Pandemic burnout isn’t unique to leaders, but she says there are particular stressors facing those in charge.

“It can be more isolating at the top,” Moss says. “Senior leaders and managers can sometimes feel very alone.”

There’s also a perception that because people in management positions “earn the big bucks” they should be prepared to cope with the additional responsibility and stress, she says.

“We sometimes forget there’s a human behind that role and regardless of how much they’re being paid, how much they earn, it doesn’t fix the grief and the pain and the stress that they’re dealing with,” Moss says.

The perception that managers should demonstrate unwavering leadership and steadfast support of their workers can increase fears of seeking help, experts say.

“There’s a definite stigma,” says Chantal Hervieux, associate professor of strategy at Saint Mary’s University’s Sobey School of Business and director of the school’s MBA program and Centre for Leadership Excellence.

“There’s less acceptance for leaders to talk about mental health issues.”
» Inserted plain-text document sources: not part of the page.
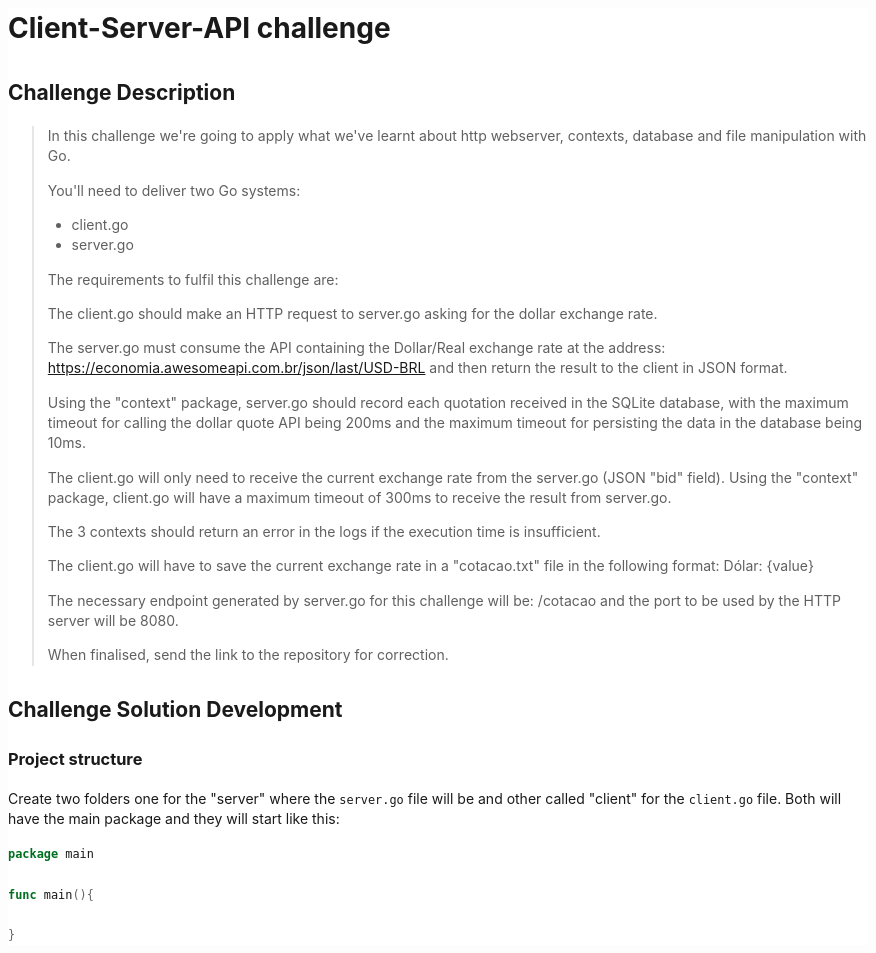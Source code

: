 # Client-Server-API challenge

## Challenge Description

> In this challenge we're going to apply what we've learnt about http webserver, contexts, database and file manipulation with Go.
>
> You'll need to deliver two Go systems:
> - client.go
> - server.go
>  
> The requirements to fulfil this challenge are:
>  
> The client.go should make an HTTP request to server.go asking for the dollar exchange rate.
>  
> The server.go must consume the API containing the Dollar/Real exchange rate at the address: https://economia.awesomeapi.com.br/json/last/USD-BRL and then return the result to the client in JSON format.
>  
> Using the "context" package, server.go should record each quotation received in the SQLite database, with the maximum timeout for calling the dollar quote API being 200ms and the maximum timeout for persisting the data in the database being 10ms.
>  
> The client.go will only need to receive the current exchange rate from the server.go (JSON "bid" field). Using the "context" package, client.go will have a maximum timeout of 300ms to receive the result from server.go.
>  
> The 3 contexts should return an error in the logs if the execution time is insufficient.
>  
> The client.go will have to save the current exchange rate in a "cotacao.txt" file in the following format: Dólar: {value}
>  
> The necessary endpoint generated by server.go for this challenge will be: /cotacao and the port to be used by the HTTP server will be 8080.
>  
> When finalised, send the link to the repository for correction.


## Challenge Solution Development

### Project structure

Create two folders one for the "server" where the `server.go` file will be and other called "client" for the `client.go` file. Both will have the main package and they will start like this:

```go
package main

func main(){

}
```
Leaders are expected to be in control, have the answers and be supportive of their team members, she says.

Despite the near constant uncertainty and upheaval of the pandemic, those expectations have remained the same — or increased, Hervieux says.

“Canadian business leaders are working hard to keep things going but some are suffering,” she says. “They’re paying a mental health price and we need to talk about it.”

The challenge of trying to lead during the pandemic is backed up by research.

A survey by LifeWorks and Deloitte Canada released last summer found 82 per cent of senior leaders reported feeling exhausted.

The poll found the top two stressors were an increase in work volume compared to pre-pandemic levels, and the desire to provide adequate support for the well-being of staff.

More than half of those polled said they were considering leaving their roles.

“I’ve been chatting with other CEOs and there seems to be a shift,” Johnston with Redspace says. “There’s a number of founders looking to get out, to exit. The fun of the chase isn’t balanced against the stress of it.”

Still, despite some of the unique pressures facing leaders, burnout appears to be impacting all workers.

A new Bromwich+Smith poll conducted by Angus Reid found more than 70 per cent of people surveyed are worried about their physical and mental health, including sleep issues, fear of COVID-19 and burnout.

Another study by Canada Life found a high level of burnout among Canadian workers. The survey conducted by Mental Health Research Canada found more than a third of all working Canadians are feeling burned out.